Le Journal de Montreal - Weekend
LE CERCLE VICIEUX DE LA VIOLENCE
Dans sa pièce de théâtre La meute, présentée en 2018 sur les planches de La Licorne, Catherine-Anne Toupin abordait de façon crue et percutante le thème de la violence omniprésente dans notre société. Six ans plus tard, alors que l’adaptation cinématographique de sa pièce s’apprête à prendre l’affiche, l’actrice et dramaturge se désole de constater que ce sujet est encore plus actuel que jamais.
« Au début, quand j’ai commencé à écrire le scénario du film [adapté de la pièce], je me disais qu’il serait passé date quand il serait prêt à sortir. Ben finalement, pas pantoute ! », lance Catherine-Anne Toupin en entrevue au Journal.
« Malheureusement, avec la pandémie, cette perte de contrôle sur le discours, cette agressivité ambiante et ce manque de respect pour l’autre sont encore plus présents qu’avant. C’est comme un engrenage dont on n’est plus capable de sortir. On a perdu la notion de la sensibilité de l’autre et ce que ça représente d’avoir une vraie personne devant nous. Notre humanité s’effrite de plus en plus. Le film parle de cela… »
Prenant la forme d’un suspense psychologique, le film – rebaptisé
Lucy Grizzli Sophie pour son passage au grand écran – raconte l’histoire de
Sophie (Catherine-Anne Toupin), une femme traumatisée et traquée pour une raison qu’on ignore. Cherchant à fuir la réalité, elle conduira toute une nuit pour atterrir dans un « bed and breakfast » situé à des centaines de kilomètres de chez elle, où elle sera accueillie par Martin (Guillaume Cyr) et sa tante Louise (Lise Roy).

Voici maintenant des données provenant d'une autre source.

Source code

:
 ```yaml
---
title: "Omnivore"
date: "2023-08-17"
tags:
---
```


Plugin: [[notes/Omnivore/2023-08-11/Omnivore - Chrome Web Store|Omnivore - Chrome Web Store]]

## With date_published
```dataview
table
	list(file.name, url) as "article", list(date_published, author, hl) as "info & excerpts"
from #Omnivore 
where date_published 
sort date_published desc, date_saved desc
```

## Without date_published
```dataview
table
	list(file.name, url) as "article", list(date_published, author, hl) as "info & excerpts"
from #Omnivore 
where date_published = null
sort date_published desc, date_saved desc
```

Pour éviter les divulgâcheurs, on vous épargne les (nombreux) rebondissements qui suivront…
L’INFLUENCE DU CINÉMA
Dès le lendemain de la première de sa pièce à succès La meute, en 2018, Catherine-Anne Toupin a commencé à recevoir des appels de producteurs et cinéastes intéressés à adapter son oeuvre au grand écran.
« Ça m’a pris par surprise, confie-telle. Je ne m’attendais pas du tout à cela. Je sais que mon écriture théâtrale est très cinématographique parce que le cinéma est ma première influence. Quand j’avais 8 ans, je n’allais pas au théâtre. J’allais plutôt voir des films de Spielberg et je regardais des films de Hitchcock avec ma grand-mère. Ça m’a surpris qu’il y ait autant d’intérêt pour ma pièce. Mais au bout du compte, c’est un suspense et une histoire de vengeance. Au cinéma, c’est toujours payant ! »
Catherine-Anne Toupin dit avoir rencontré plus d’une dizaine de cinéastes avant d’arrêter son choix sur la réalisatrice Anne Émond (Nelly, Jeune Juliette) pour l’aider à porter cette histoire à l’écran.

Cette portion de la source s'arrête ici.